As the Issei began to start families, many opened businesses, buying and renting storefronts in what is now known as Old Town. Those ten square blocks that housed over 100 Nikkei-owned businesses quickly earned the name Nihonmachi, or Japantown.
JAMO’s current president, Connie Masuoka, says, “It had hotels, it had dry cleaners, it had jewelers, it had doctors, dentists, barbers and restaurants. (Nihonmachi) was a fully-functioning little city.”
The residents were living the American dream, all while preserving the culture this country so desperately wanted them to leave behind.
Because Old Town is located near Union Station, Nihonmachi was often the first thing that greeted new Portland residents when they exited the train. “We were the welcoming committee for any immigrant that came through… so we have ties to all these people,” Masuoka says, referring to the once diverse makeup of Old Town consisting of not only Japanese immigrants, but also African Americans, Greeks, Norwegians and Jewish people.

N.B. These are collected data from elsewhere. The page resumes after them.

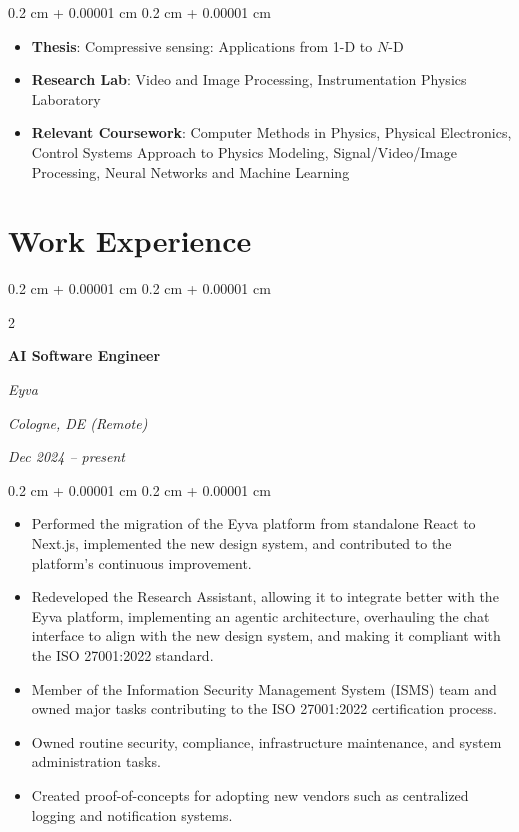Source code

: \documentclass[10pt, a4paper]{article}
\newenvironment{highlights}{
    \begin{itemize}[
        topsep=0.10 cm,
        parsep=0.10 cm,
        partopsep=0pt,
        itemsep=0pt,
        leftmargin=0.4 cm + 10pt
    ]
}{
    \end{itemize}
} %
\newenvironment{onecolentry}{
    \begin{adjustwidth}{
        0.2 cm + 0.00001 cm
    }{
        0.2 cm + 0.00001 cm
    }
}{
    \end{adjustwidth}
} %
\newenvironment{twocolentry}[2][]{
    \onecolentry
    \def\secondColumn{#2}
    \setcolumnwidth{\fill, 4.5 cm}
    \begin{paracol}{2}
}{
    \switchcolumn \raggedleft \secondColumn
    \end{paracol}
    \endonecolentry
} %
\begin{document}
        \vspace{0.10 cm}
        \begin{onecolentry}
            \begin{highlights}
                \item \textbf{Thesis}: Compressive sensing: Applications from 1-D to $N$-D
                \item \textbf{Research Lab}: Video and Image Processing, Instrumentation Physics Laboratory
                \item \textbf{Relevant Coursework}: Computer Methods in Physics, Physical Electronics,  Control Systems Approach to Physics Modeling, Signal/Video/Image Processing, Neural Networks and Machine Learning

            \end{highlights}
        \end{onecolentry}



    
    \section{Work Experience}



        
        \begin{twocolentry}{
        \textit{Cologne, DE (Remote)}    
            
        \textit{Dec 2024 – present}}
            \textbf{AI Software Engineer}
            
            \textit{Eyva}
        \end{twocolentry}

        \vspace{0.10 cm}
        \begin{onecolentry}
            \begin{highlights}
                \item Performed the migration of the Eyva platform from standalone React to Next.js, implemented the new design system, and contributed to the platform's continuous improvement.
                \item Redeveloped the Research Assistant, allowing it to integrate better with the Eyva platform, implementing an agentic architecture, overhauling the chat interface to align with the new design system, and making it compliant with the ISO 27001:2022 standard.
                \item Member of the Information Security Management System (ISMS) team and owned major tasks contributing to the ISO 27001:2022 certification process.

                \item Owned routine security, compliance, infrastructure maintenance, and system administration tasks.
                \item Created proof-of-concepts for adopting new vendors such as centralized logging and notification systems.
            \end{highlights}
        \end{onecolentry}
\end{document}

After the bombing of Pearl Harbor, President Franklin Delano Roosevelt signed Executive Order 9066 into law, unjustly interning more than 120,000 Japanese Americans during World War II. Due to the forced evacuations, families were dragged away from their businesses with no way to preserve them. Nihonmachi was decimated and the legacy of the Japanese Americans who lived there was forgotten.
Forty-eight years later, the sakura-lined Japanese American Historical Plaza was built along the Old Town waterfront. It was among the stones, poetry and artwork representing the injustices Japanese Americans faced at the hands of the U.S. government that Masuoka said people realized, “(The memorial) shouldn’t just sit there as a nice park. Somebody should interpret it.”
In 1998, the ONLC was built solely through volunteer construction and donations with the mission to do just that: preserve and honor the history of Japanese Americans in the Pacific Northwest.
Its location in the Merchant Hotel, a building that had previously housed Nikkei-owned businesses in Nihonmachi, tied into the center’s goal of restoring the community that had lost its foundation and become fractured after the war.
In 2020, the ONLC changed its name to JAMO, and, in 2021, the museum moved to its new location in Naito Center.
When walking through the new building, a hidden history of the state’s past is unveiled through the legacy of Oregon’s Nikkei. Masuoka urges people to remember, “we’re not talking about being Japanese, we’re talking about Japanese Americans. That’s its own culture, its own history.”
Today, JAMO is working closely with other Asian American, Native Hawaiian and Pacific Islander (AANHPI) organizations such as the Asian Pacific American Network of Oregon and Oregon Rises Above Hate. Together they are finding new ways to preserve Oregon’s rich Asian American history and culture as older generations begin to pass on.